Mackey fan note006「Cicada」

1999年発売のアルバム「Cicada」収録のタイトルナンバー。

「Cicada」とは蝉のことだそう。この曲に限らずこのアルバムには夏の季節を想定した曲が多いのだけど、昔を懐かしむようなpoolや若さを感じさせるとげとげしさのある青春と違って、詞も曲もどこか落ち着いた雰囲気を放っていて、このアルバムや、夏の季節を締めくくるのに相応しい曲になっている。

僕は毎年夏になるとこのアルバムを一度は絶対聴くようにしている。別に春でも秋でも冬でも気が向けば聴くことは聴くんだけど、夏にならなければ真にこのアルバムを楽しめることは出来ないような気がして、時には8月末ぐらいになって慌てて聴く夏もあった。確かこのアルバムを中古屋で入手したのもたまたま夏頃で、その時聴いた感動を引きずっている部分もあるんだろう。
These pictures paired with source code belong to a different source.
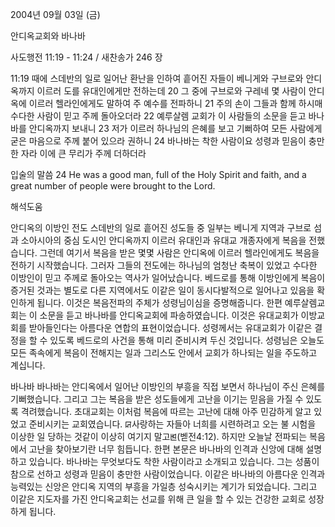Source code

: 2004년 09월 03일 (금)

안디옥교회와 바나바



사도행전 11:19 - 11:24 / 새찬송가 246 장


11:19 때에 스데반의 일로 일어난 환난을 인하여 흩어진 자들이 베니게와 구브로와 안디옥까지 이르러 도를 유대인에게만 전하는데
20 그 중에 구브로와 구레네 몇 사람이 안디옥에 이르러 헬라인에게도 말하여 주 예수를 전파하니
21 주의 손이 그들과 함께 하시매 수다한 사람이 믿고 주께 돌아오더라
22 예루살렘 교회가 이 사람들의 소문을 듣고 바나바를 안디옥까지 보내니
23 저가 이르러 하나님의 은혜를 보고 기뻐하여 모든 사람에게 굳은 마음으로 주께 붙어 있으라 권하니
24 바나바는 착한 사람이요 성령과 믿음이 충만한 자라 이에 큰 무리가 주께 더하더라

입술의 말씀
24 He was a good man, full of the Holy Spirit and faith, and a great number of people were brought to the Lord.

해석도움





안디옥의 이방인 전도
스데반의 일로 흩어진 성도들 중 일부는 베니게 지역과 구브로 섬과 소아시아의 중심 도시인 안디옥까지 이르러 유대인과 유대교 개종자에게 복음을 전했습니다. 그런데 여기서 복음을 받은 몇몇 사람은 안디옥에 이르러 헬라인에게도 복음을 전하기 시작했습니다. 그러자 그들의 전도에는 하나님의 엄청난 축복이 있었고 수다한 이방인이 믿고 주께로 돌아오는 역사가 일어났습니다. 베드로를 통해 이방인에게 복음이 증거된 것과는 별도로 다른 지역에서도 이같은 일이 동시다발적으로 일어나고 있음을 확인하게 됩니다. 이것은 복음전파의 주체가 성령님이심을 증명해줍니다. 한편 예루살렘교회는 이 소문을 듣고 바나바를 안디옥교회에 파송하였습니다. 이것은 유대교회가 이방교회를 받아들인다는 아름다운 연합의 표현이었습니다. 성령께서는 유대교회가 이같은 결정을 할 수 있도록 베드로의 사건을 통해 미리 준비시켜 두신 것입니다. 성령님은 오늘도 모든 족속에게 복음이 전해지는 일과 그리스도 안에서 교회가 하나되는 일을 주도하고 계십니다. 

바나바
바나바는 안디옥에서 일어난 이방인의 부흥을 직접 보면서 하나님이 주신 은혜를 기뻐했습니다. 그리고 그는 복음을 받은 성도들에게 고난을 이기는 믿음을 가질 수 있도록 격려했습니다. 초대교회는 이처럼 복음에 따르는 고난에 대해 아주 민감하게 알고 있었고 준비시키는 교회였습니다. ꡒ사랑하는 자들아 너희를 시련하려고 오는 불 시험을 이상한 일 당하는 것같이 이상히 여기지 말고ꡓ(벧전4:12). 하지만 오늘날 전파되는 복음에서 고난을 찾아보기란 너무 힘듭니다. 한편 본문은 바나바의 인격과 신앙에 대해 설명하고 있습니다. 바나바는 무엇보다도 착한 사람이라고 소개되고 있습니다. 그는 성품이 참으로 선하고 성령과 믿음이 충만한 사람이었습니다. 이같은 바나바의 아름다운 인격과 능력있는 신앙은 안디옥 지역의 부흥을 가일층 성숙시키는 계기가 되었습니다. 그리고 이같은 지도자를 가진 안디옥교회는 선교를 위해 큰 일을 할 수 있는 건강한 교회로 성장하게 됩니다.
ただの思い込みでしかないので断ち切ってもいいんだけど、またなぜかこういう風習は大切にしといたたほうがいいんじゃないか、という葛藤によってこんな感じのままきた。

この1曲というよりこのアルバムの話になってしまうけど、槇原敬之の夏の歌というのはこれまでの歴史で見てそこまで珍しいことはないのだが、季節感を全面に押し出したアルバムはかなり珍しい、というか厳密に言えば最初で最後か。前作「Such a Lovely Place」では最初の曲と最後の曲をリンクさせるような演出を施していたのだが、この時期は今まで以上に「アルバム全体の統一感」といったものにこだわりを持っていたのかもしれない。
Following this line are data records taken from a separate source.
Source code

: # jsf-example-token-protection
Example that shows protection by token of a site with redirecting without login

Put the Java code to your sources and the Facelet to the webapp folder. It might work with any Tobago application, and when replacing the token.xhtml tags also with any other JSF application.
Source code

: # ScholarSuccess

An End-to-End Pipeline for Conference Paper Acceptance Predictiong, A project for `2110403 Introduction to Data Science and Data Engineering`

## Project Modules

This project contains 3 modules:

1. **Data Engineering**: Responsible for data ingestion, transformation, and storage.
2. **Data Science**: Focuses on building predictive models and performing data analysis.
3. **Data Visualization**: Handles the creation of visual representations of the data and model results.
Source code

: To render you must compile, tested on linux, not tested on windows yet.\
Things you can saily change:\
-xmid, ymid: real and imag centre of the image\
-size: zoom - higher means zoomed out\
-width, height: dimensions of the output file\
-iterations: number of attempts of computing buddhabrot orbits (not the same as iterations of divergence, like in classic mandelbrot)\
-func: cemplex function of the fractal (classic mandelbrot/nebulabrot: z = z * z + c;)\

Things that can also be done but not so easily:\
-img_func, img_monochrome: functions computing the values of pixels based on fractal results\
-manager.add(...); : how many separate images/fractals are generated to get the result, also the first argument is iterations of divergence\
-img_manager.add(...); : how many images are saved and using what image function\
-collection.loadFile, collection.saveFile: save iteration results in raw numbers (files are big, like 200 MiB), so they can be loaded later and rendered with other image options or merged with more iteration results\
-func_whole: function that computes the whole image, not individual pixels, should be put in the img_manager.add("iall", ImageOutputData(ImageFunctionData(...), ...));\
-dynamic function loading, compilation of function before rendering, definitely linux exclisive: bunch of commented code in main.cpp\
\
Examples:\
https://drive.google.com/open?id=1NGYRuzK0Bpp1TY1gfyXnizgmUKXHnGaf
この曲自体の感想に戻る。詞は「歌うこと」にスポットを当てているのだけど、かなり抽象的というか、一見すると蝉の一生をロマンチックな視点で歌っているようにも、最後「僕」に視点を置いているように、蝉の一生を人の生き様に例えているようにも見える。ただ物凄くストレートに解釈するのなら、槇原敬之自身が「歌うこと」に対する決意を表明しているととっていいのかもしれない。ただこの曲ってのは、自分なんかがこの歌を100%解釈出来ているとは到底思えない、と感じてしまうぐらい洗練された雰囲気があるので、この解釈にも今ひとつ自信が持てない部分はある。因みに、前アルバムのタイトル曲も「歌」がかなり重要なポイントになっている表現があって、先に話したアルバムの統一感も含め、この時期特有の作風として共通している部分がある。
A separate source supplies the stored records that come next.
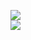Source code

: [![](https://img.shields.io/badge/Made%20With-Github%20Spray-lightgrey.svg?style=for-the-badge&logo=github)](https://github.com/Annihil/github-spray#24541)  
[![](https://i.imgur.com/2DrTn0Z.gif)](https://github.com/Annihil/github-spray)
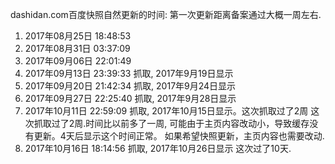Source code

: dashidan.com百度快照自然更新的时间:
第一次更新距离备案通过大概一周左右.
1. 2017年08月25日 18:48:53
2. 2017年08月31日 03:37:09
3. 2017年09月06日 22:01:49
4. 2017年09月13日 23:39:33 抓取, 2017年9月19日显示
5. 2017年09月20日 21:42:34 抓取, 2017年9月24日显示
6. 2017年09月27日 22:25:40 抓取, 2017年9月28日显示
7. 2017年10月11日 22:59:09 抓取, 2017年10月15日显示。这次抓取过了2周
	这次抓取过了2周.时间比以前多了一周, 可能由于主页内容改动小，导致缓存没有更新。4天后显示这个时间正常。
	如果希望快照更新，主页内容也需要改动.
8. 2017年10月16日 18:14:56 抓取, 2017年10月26日显示
	这次过了10天.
抽象的とは言ったものの詞の表現はかなり洗練されていて、詞を載せない縛りをしてるから直球で載せれないのがむずがゆいけど、夕立を拍手に見立てたり、蝉が羽をこすって歌うなど、情景描写がかなり鮮やか。

ただこの曲を今聴いてて一番凄いなと思うのは—ーちょっと下世話な視点になってしまうけど—ー槇原さんはこのアルバムを出した直後に事件を起こして活動を休止するのだが、まるでその出来事を予見していたかのような内容になっていること。地中に潜っている蝉が求めているのは、狙ったかどうか定かではないが、後に復帰後一発目のアルバムタイトルにもなっている「太陽」である。何年も地中に潜っていた蝉は伝えたい事があるので、その相手のいる町へ行き歌う。他にも何となく思わせるような歌詞があるのだ。

まあ実際こんなのはただ後から見た者の結果論であって、「Hungry Spider」がラテン風の怪しげなアレンジだからありゃ予兆がありましたわってのと同じぐらい馬鹿げた話だけど、そんな妄想を抱くぐらい、この曲には何か悟りを開いたかのような世界観がある。

惜しいのは、これだけ歌手・槇原敬之が歌うに相応しいテーマなのにも関わらず、ライブで歌われたのは(おそらく)復帰後のコンサートのみで、今のところそれ以降(おそらく)歌われていないこと。テーマが歌手として相応しいからこそ歌うことに何か慎重になっているんだろうか。だとしたら「第3章」に突入した槇原敬之がこの曲を歌う日がくるのはそう遠くもないのかもしれない、そんな気も何となくしている。